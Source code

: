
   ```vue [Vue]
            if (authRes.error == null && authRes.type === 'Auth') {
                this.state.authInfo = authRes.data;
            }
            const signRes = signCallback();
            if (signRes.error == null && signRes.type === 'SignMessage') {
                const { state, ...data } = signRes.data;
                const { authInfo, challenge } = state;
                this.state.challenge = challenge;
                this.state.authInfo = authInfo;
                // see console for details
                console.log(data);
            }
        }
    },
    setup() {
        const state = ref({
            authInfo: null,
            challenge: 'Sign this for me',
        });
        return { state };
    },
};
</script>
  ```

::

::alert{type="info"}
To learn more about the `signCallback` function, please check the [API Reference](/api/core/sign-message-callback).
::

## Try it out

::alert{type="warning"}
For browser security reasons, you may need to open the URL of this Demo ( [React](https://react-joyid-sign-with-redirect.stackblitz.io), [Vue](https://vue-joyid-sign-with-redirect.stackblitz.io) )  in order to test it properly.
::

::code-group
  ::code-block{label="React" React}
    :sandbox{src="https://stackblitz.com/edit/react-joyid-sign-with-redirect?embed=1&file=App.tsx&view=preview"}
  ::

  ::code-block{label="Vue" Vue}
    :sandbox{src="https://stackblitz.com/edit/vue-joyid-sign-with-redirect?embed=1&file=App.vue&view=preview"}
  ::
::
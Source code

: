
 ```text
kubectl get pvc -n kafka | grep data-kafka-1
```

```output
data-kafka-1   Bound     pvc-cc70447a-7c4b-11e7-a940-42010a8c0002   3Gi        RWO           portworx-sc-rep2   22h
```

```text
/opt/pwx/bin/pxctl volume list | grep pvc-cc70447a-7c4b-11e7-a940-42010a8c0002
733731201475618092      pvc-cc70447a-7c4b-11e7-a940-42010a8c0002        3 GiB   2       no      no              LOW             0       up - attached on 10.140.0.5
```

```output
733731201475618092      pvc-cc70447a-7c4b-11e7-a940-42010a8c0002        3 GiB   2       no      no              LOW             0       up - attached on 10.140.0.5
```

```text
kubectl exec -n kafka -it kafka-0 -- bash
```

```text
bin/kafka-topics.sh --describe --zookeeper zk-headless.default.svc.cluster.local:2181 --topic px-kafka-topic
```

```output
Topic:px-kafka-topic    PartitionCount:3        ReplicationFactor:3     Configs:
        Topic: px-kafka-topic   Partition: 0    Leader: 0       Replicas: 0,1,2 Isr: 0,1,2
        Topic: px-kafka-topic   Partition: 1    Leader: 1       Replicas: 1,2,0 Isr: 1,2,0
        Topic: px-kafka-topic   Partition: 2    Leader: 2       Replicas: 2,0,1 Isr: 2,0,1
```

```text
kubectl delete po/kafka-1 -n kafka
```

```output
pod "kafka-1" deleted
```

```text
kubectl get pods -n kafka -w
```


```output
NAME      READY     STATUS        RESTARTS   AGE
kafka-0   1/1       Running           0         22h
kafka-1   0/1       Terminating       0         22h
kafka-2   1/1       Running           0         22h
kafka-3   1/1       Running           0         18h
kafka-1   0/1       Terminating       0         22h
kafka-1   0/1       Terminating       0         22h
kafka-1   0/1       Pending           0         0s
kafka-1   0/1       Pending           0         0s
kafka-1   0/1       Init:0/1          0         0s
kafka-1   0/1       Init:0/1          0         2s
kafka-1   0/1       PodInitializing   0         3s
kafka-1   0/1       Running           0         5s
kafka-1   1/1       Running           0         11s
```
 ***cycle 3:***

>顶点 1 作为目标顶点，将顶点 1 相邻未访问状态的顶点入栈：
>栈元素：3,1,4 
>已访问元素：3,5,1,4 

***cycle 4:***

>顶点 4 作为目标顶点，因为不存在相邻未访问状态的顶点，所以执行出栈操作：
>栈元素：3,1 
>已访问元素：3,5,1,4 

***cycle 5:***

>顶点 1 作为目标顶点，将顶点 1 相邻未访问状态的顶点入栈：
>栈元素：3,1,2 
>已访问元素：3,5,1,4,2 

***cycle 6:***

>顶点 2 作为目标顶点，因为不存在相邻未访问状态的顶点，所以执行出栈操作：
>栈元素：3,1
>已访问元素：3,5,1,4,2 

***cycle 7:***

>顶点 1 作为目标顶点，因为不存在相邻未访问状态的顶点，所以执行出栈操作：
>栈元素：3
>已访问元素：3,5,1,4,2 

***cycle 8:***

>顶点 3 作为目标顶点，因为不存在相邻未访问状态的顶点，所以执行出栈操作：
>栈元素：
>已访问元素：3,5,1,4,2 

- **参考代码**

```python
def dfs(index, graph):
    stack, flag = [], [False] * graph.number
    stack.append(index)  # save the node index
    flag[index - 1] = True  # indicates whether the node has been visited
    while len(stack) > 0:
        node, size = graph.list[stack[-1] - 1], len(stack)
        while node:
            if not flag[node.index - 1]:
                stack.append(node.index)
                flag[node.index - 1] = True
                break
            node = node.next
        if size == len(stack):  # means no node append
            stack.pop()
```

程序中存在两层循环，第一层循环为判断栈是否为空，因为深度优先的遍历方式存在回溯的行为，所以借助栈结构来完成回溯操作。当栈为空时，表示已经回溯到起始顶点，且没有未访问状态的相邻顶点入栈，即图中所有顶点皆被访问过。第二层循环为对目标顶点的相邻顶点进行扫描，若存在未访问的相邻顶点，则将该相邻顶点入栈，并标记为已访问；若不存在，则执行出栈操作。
◇ ◇ ◇
▶ [WORK REQUEST] Please tally the lines of the entries that hold "grep" and give only the resulting number.

▶ [WRITTEN REPLY] 2